● Required work
How many lines in the records below contain the word "DeclareMathOperator"? State only that number.
==== Extracted material
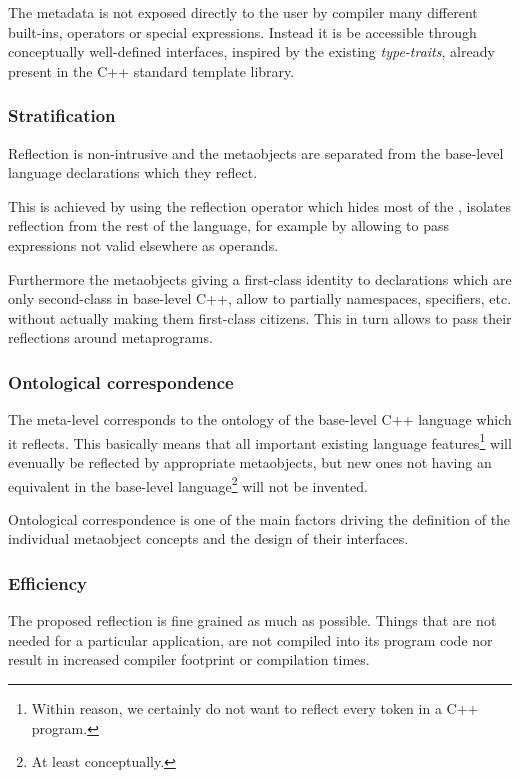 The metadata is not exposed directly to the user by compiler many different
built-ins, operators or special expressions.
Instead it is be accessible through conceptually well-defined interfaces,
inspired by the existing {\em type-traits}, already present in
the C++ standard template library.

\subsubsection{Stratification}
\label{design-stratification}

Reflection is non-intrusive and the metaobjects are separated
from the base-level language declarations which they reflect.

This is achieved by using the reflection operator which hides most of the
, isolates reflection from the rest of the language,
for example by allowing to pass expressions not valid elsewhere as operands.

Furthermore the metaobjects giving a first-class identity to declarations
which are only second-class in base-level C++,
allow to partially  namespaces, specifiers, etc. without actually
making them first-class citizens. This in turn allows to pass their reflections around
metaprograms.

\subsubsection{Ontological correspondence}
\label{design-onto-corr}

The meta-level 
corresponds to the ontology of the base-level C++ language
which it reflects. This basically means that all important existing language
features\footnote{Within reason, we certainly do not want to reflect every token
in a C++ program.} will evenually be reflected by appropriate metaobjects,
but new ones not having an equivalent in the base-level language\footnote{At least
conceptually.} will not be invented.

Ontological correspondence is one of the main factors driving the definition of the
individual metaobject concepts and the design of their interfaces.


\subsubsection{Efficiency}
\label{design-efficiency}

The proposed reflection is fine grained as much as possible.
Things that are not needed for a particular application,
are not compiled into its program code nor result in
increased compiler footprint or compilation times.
========
==== Extracted material
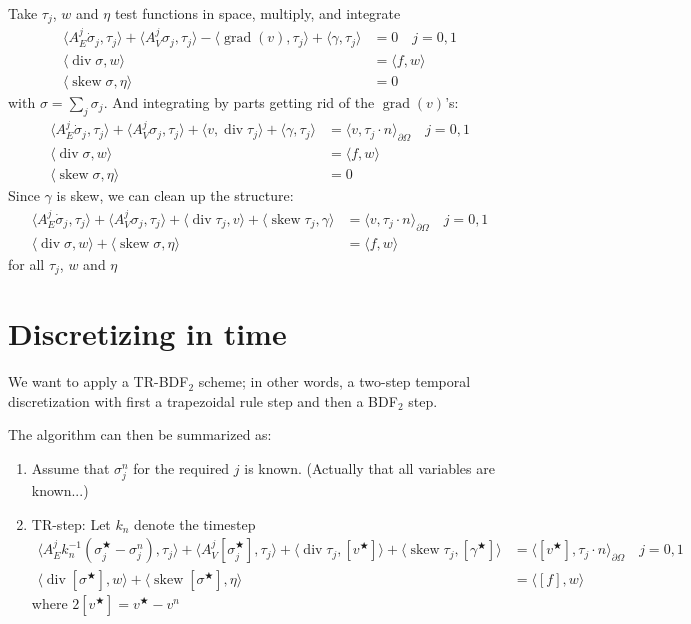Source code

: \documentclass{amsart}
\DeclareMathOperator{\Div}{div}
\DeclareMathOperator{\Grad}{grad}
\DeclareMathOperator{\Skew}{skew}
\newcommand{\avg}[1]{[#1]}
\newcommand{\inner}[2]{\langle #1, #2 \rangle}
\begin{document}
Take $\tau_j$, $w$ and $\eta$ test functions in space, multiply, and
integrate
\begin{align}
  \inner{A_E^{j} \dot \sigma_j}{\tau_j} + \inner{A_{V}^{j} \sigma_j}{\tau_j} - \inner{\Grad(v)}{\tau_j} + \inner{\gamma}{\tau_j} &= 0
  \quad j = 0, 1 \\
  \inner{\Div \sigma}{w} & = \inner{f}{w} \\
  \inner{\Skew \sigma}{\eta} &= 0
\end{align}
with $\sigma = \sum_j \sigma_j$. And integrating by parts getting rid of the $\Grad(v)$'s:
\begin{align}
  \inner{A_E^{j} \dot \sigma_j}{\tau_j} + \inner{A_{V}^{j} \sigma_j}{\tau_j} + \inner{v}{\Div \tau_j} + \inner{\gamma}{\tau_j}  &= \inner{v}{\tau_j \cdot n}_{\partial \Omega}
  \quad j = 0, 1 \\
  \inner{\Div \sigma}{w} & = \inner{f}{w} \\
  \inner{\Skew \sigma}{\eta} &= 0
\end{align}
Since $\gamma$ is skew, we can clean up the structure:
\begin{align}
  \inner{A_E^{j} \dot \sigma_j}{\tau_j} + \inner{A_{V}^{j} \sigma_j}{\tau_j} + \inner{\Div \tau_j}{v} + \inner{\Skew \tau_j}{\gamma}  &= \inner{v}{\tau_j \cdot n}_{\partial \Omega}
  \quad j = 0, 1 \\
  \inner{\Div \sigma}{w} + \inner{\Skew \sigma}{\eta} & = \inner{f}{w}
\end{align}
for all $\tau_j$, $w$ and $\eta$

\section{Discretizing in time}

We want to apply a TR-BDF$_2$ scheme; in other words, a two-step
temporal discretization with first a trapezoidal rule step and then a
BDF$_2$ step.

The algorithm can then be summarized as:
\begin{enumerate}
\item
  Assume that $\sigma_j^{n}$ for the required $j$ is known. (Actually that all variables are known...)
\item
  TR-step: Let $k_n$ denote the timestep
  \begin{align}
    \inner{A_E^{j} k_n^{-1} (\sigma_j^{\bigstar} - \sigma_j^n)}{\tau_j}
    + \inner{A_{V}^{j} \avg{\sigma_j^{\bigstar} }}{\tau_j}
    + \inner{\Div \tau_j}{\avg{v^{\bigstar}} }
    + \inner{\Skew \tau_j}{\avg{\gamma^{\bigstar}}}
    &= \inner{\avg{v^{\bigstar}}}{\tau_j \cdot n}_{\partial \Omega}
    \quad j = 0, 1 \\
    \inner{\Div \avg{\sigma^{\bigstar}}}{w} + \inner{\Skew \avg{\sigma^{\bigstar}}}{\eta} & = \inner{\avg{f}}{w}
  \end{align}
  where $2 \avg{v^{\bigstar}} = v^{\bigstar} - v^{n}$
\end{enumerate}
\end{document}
========
==== Extracted material
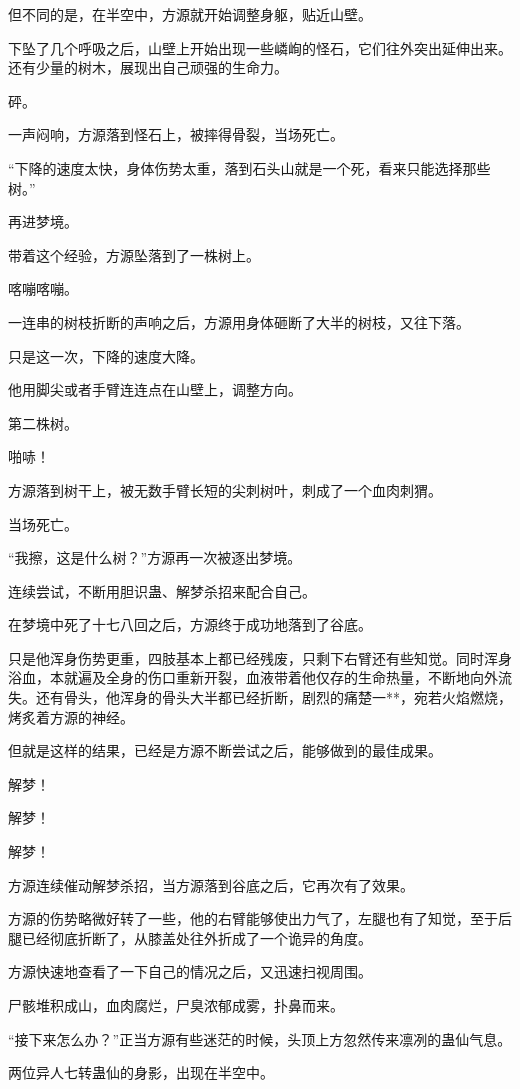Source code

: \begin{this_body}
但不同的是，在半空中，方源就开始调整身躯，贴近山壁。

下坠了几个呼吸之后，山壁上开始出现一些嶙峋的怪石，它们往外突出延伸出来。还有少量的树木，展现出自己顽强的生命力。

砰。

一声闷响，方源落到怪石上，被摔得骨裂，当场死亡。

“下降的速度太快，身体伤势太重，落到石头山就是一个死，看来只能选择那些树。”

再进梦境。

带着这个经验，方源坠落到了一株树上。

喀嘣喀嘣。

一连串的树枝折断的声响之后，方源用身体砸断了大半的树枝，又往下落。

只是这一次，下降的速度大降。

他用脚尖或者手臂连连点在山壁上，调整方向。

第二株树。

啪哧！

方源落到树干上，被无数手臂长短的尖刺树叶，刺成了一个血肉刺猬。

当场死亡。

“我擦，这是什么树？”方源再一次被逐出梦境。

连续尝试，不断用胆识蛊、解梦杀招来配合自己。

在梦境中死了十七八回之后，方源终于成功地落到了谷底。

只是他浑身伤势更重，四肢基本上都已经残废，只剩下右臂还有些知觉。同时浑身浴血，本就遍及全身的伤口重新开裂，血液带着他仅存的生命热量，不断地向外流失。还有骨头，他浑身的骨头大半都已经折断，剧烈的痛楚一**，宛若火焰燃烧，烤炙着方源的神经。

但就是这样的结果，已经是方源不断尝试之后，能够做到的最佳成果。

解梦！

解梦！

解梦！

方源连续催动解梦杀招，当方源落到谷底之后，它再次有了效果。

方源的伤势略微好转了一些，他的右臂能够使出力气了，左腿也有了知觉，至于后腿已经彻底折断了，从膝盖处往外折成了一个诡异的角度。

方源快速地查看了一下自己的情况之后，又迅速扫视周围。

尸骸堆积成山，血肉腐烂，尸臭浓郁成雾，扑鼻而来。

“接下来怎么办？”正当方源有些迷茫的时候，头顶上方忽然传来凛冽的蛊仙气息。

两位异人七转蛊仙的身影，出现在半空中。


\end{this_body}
========
● Reply
3